The Sorcerer's Ascension (The Sorcerer's Path)
Page 27
Stealing them had the highest profit margins but it was harder to steal clothes than a quick bite to eat off a food stand. However, Azerick would buy them on the rare occasions that he could afford them, considering it a good investment. He also kept his hands clean and his hair groomed. People did not look at you as closely if you did not look like you just crawled out from under a dung heap.
He paused in front of the produce stand acting as though he was looking over the fresh fruits and vegetables as the old man meandered up to the same stand. The old man smelled of pipe smoke and strange spices and mumbled to himself constantly as he browsed the little street-side shops.
This is too good to be true, Azerick thought to himself.
If Azerick had not been so hungry, his inner voice probably would have reminded him about things that appeared too good to be true; that they usually were and people who leapt at those kinds of opportunities fell into a pit with dirty wooden stakes at the bottom of it.
Unfortunately, times had been tough lately. Azerick had not made a decent score in quite a while and the local thieves’ guild was breathing down his neck to pay his taxes. In fact, they were getting down right aggressive in their collection attempts and Azerick was sure to pay in bruises, or worse, if he was careless enough to let them catch him.
As soon as the old man was a few feet from the produce stand, Azerick picked up a round yellow-green piece of fruit and looked to be examining it more closely. Suddenly, it “slipped” from his grasp and rolled toward the old man in robes. With an exclamation of surprise, Azerick made a swift lunge after the wayward citrus and toward the old man. With his head down, one eye on the rolling fruit and the other on the man’s belt pouch, he bumped hard into the robed figure.

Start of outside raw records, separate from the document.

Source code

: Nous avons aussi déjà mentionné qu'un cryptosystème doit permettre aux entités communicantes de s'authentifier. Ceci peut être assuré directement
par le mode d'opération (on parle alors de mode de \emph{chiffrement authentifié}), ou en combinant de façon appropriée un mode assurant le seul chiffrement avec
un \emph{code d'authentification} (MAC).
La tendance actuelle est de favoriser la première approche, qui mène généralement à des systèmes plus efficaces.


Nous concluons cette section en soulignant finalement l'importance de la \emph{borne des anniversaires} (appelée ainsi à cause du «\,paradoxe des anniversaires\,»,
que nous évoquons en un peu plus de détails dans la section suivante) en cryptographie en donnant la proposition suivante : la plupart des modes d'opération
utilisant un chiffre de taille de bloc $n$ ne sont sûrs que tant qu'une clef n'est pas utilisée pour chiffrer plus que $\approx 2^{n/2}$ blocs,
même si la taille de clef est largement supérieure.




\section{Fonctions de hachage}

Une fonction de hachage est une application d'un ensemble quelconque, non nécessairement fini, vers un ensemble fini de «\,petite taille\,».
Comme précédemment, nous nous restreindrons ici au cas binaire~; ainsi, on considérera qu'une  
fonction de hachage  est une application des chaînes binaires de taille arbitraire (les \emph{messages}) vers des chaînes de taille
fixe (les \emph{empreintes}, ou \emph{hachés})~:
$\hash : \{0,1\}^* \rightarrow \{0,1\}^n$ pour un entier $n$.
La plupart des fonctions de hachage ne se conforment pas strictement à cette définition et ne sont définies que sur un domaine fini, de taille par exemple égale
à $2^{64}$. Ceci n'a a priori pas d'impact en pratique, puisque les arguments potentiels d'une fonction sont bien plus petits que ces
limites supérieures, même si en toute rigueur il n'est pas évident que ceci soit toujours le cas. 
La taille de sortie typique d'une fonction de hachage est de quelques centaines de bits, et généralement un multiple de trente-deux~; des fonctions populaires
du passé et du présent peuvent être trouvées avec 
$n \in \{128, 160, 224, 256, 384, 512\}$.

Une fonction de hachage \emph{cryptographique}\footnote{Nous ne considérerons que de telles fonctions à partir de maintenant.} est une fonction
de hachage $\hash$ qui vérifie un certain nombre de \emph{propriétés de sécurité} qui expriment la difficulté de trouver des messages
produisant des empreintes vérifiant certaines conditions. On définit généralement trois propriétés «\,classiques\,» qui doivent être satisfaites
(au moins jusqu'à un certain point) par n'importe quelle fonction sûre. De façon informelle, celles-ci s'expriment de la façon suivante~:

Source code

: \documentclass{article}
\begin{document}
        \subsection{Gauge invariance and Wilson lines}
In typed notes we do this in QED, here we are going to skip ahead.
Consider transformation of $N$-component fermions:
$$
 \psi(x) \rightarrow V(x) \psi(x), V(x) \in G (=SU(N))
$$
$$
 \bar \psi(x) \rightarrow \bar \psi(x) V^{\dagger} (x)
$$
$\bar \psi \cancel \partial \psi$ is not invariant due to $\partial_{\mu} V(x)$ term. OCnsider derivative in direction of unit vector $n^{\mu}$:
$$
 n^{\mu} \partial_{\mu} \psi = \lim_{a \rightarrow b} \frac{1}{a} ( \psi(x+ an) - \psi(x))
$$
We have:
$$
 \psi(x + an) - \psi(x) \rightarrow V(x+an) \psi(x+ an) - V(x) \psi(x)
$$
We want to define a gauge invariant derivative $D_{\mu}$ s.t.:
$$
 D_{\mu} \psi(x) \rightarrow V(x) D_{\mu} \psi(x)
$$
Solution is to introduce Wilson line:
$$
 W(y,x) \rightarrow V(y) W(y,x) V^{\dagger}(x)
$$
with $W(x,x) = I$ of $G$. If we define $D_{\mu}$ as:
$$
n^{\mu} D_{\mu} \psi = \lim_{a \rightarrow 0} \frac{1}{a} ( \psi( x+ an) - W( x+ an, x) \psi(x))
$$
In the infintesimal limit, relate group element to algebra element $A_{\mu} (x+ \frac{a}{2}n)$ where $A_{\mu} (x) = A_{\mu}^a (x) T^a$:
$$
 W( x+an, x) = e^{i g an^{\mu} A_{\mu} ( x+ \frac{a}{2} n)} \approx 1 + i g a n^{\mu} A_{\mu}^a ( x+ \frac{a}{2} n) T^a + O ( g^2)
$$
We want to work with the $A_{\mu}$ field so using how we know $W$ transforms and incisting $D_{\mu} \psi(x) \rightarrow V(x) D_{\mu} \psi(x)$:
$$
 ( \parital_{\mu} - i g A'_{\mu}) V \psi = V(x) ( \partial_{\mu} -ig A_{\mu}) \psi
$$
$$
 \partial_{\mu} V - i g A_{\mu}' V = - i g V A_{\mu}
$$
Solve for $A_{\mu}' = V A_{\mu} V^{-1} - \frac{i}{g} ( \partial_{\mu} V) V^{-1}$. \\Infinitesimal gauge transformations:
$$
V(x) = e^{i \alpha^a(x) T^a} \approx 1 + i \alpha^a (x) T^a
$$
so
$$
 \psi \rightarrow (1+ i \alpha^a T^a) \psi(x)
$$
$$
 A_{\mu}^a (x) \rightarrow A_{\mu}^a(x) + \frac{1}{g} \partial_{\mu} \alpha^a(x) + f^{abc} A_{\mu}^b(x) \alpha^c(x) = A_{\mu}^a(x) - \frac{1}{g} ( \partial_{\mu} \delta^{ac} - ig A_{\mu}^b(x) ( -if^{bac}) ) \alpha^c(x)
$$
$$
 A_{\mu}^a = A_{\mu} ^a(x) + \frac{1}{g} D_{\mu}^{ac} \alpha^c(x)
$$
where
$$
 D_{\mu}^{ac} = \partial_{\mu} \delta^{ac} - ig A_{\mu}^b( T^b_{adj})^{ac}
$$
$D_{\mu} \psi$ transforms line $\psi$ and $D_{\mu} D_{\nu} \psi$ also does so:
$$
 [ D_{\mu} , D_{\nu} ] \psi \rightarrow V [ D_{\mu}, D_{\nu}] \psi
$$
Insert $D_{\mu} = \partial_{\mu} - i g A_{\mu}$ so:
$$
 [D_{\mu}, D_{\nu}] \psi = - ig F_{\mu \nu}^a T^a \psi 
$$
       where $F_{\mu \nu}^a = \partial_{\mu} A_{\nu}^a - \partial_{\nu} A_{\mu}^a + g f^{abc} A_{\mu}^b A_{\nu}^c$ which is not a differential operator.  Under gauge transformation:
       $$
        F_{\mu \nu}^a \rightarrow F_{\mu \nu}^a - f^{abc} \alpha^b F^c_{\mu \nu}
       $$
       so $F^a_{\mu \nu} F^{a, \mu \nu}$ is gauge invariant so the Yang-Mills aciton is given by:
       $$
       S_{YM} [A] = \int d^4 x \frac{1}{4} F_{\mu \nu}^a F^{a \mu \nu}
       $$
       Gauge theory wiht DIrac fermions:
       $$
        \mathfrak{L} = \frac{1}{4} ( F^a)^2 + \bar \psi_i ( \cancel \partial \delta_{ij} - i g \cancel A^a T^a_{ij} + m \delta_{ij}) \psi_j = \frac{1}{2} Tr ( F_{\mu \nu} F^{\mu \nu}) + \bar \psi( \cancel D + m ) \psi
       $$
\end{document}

As one hand scooped up the escaping fruit, the other hand deftly liberated the man’s pouch with a quick cut of the fastening strings using a small razor sharp blade affixed to the inside of his index finger. The coins in the pouch did not make so much as a single clink as Azerick transferred his catch from the old man’s belt to a pocket inside his own worn but clean short cloak.
“I beg pardon, good sir!” exclaimed Azerick as he held up the fruit as the reason for his clumsy jostling of the old man. Azerick felt a moment of giddy pleasure at the flawless execution and success of his endeavor.
However, as he turned to return the fruit to the proprietor he felt the sharp pain of a clenching grip upon his upheld wrist that now held aloft the improvised pickpocket distraction. Azerick felt a moment of surprise and panic when a paralyzing jolt shot through his wrist and all the way down to his toes. At the same time, the gnarled old fingers of the old man let loose their grip and Azerick flew backwards nearly the length of his own body, and laid in a most undignified sprawl onto the cobbled square.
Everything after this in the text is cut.